(Extracted material Opens)
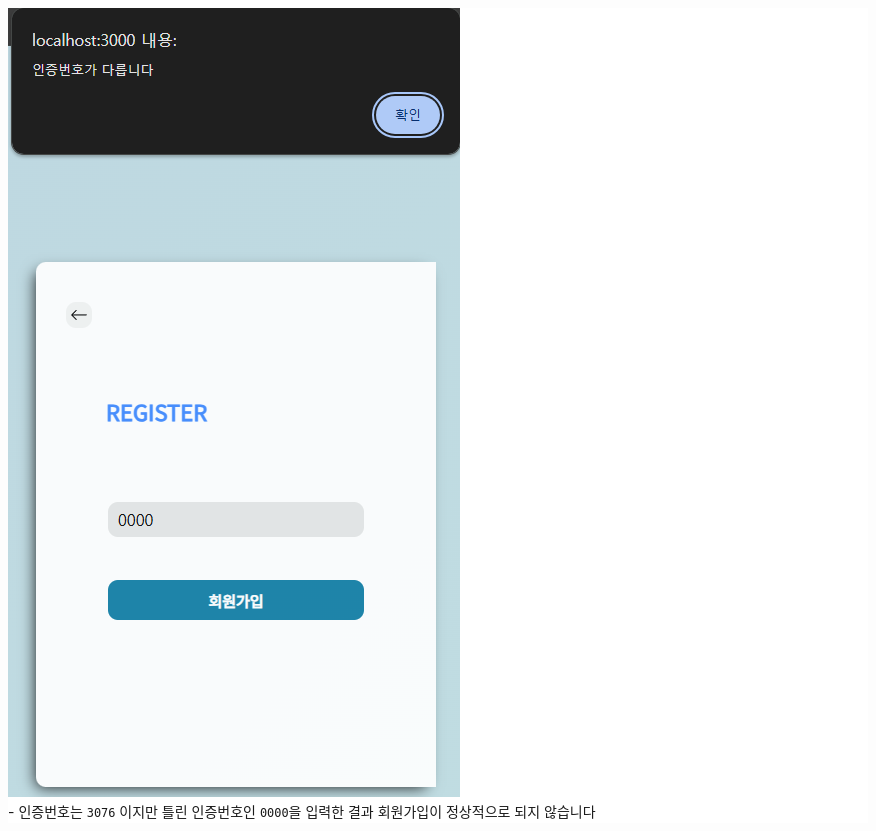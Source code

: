    
![3.잘못된 인증번호 입력](./photos/Resgister/4.%20틀리게%20입력시.png)     
    - 인증번호는 `3076` 이지만 틀린 인증번호인 `0000`을 입력한 결과 회원가입이 정상적으로 되지 않습니다   
   
   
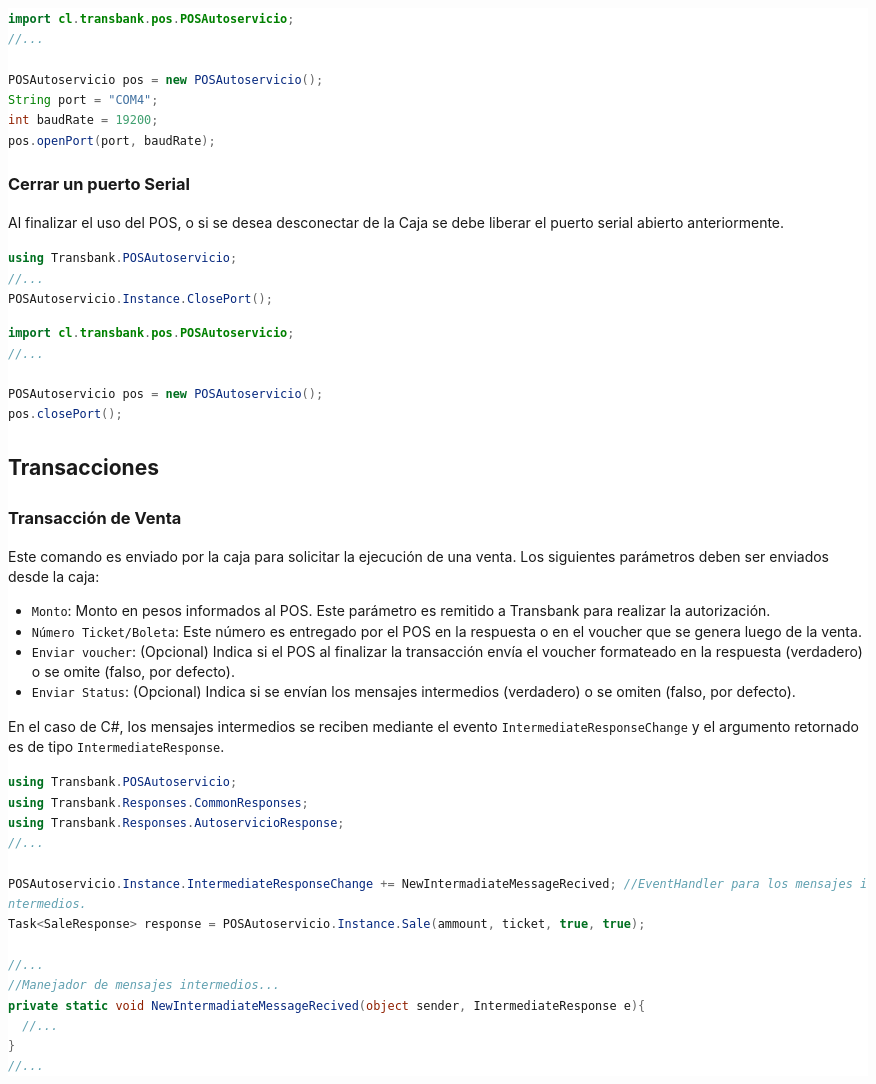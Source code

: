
 ```java
import cl.transbank.pos.POSAutoservicio;
//...

POSAutoservicio pos = new POSAutoservicio();
String port = "COM4";
int baudRate = 19200;
pos.openPort(port, baudRate);
```

### Cerrar un puerto Serial

Al finalizar el uso del POS, o si se desea desconectar de la Caja se debe liberar el puerto serial abierto anteriormente.

<div class="language-simple" data-multiple-language></div>

```csharp
using Transbank.POSAutoservicio;
//...
POSAutoservicio.Instance.ClosePort();
```
```java
import cl.transbank.pos.POSAutoservicio;
//...

POSAutoservicio pos = new POSAutoservicio();
pos.closePort();
```

## Transacciones

### Transacción de Venta

Este comando es enviado por la caja para solicitar la ejecución de una venta. Los siguientes parámetros deben ser enviados desde la caja:

* `Monto`: Monto en pesos informados al POS. Este parámetro es remitido a Transbank para realizar la autorización.
* `Número Ticket/Boleta`: Este número es entregado por el POS en la respuesta o en el voucher que se genera luego de la venta.
* `Enviar voucher`: (Opcional) Indica si el POS al finalizar la transacción envía el voucher formateado en la respuesta (verdadero) o se omite (falso, por defecto).
* `Enviar Status`: (Opcional) Indica si se envían los mensajes intermedios (verdadero) o se omiten (falso, por defecto).

En el caso de C#, los mensajes intermedios se reciben mediante el evento `IntermediateResponseChange` y el argumento retornado es de tipo `IntermediateResponse`.

<div class="language-simple" data-multiple-language></div>

```csharp
using Transbank.POSAutoservicio;
using Transbank.Responses.CommonResponses;
using Transbank.Responses.AutoservicioResponse;
//...

POSAutoservicio.Instance.IntermediateResponseChange += NewIntermadiateMessageRecived; //EventHandler para los mensajes intermedios.
Task<SaleResponse> response = POSAutoservicio.Instance.Sale(ammount, ticket, true, true);

//...
//Manejador de mensajes intermedios...
private static void NewIntermadiateMessageRecived(object sender, IntermediateResponse e){
  //...
}
//...
```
(Extracted material Closes)
What this task involves | The records are given above. Copy each line in them that holds "Enviar".

Answer box |
* `Enviar voucher`: (Opcional) Indica si el POS al finalizar la transacción envía el voucher formateado en la respuesta (verdadero) o se omite (falso, por defecto).
* `Enviar Status`: (Opcional) Indica si se envían los mensajes intermedios (verdadero) o se omiten (falso, por defecto).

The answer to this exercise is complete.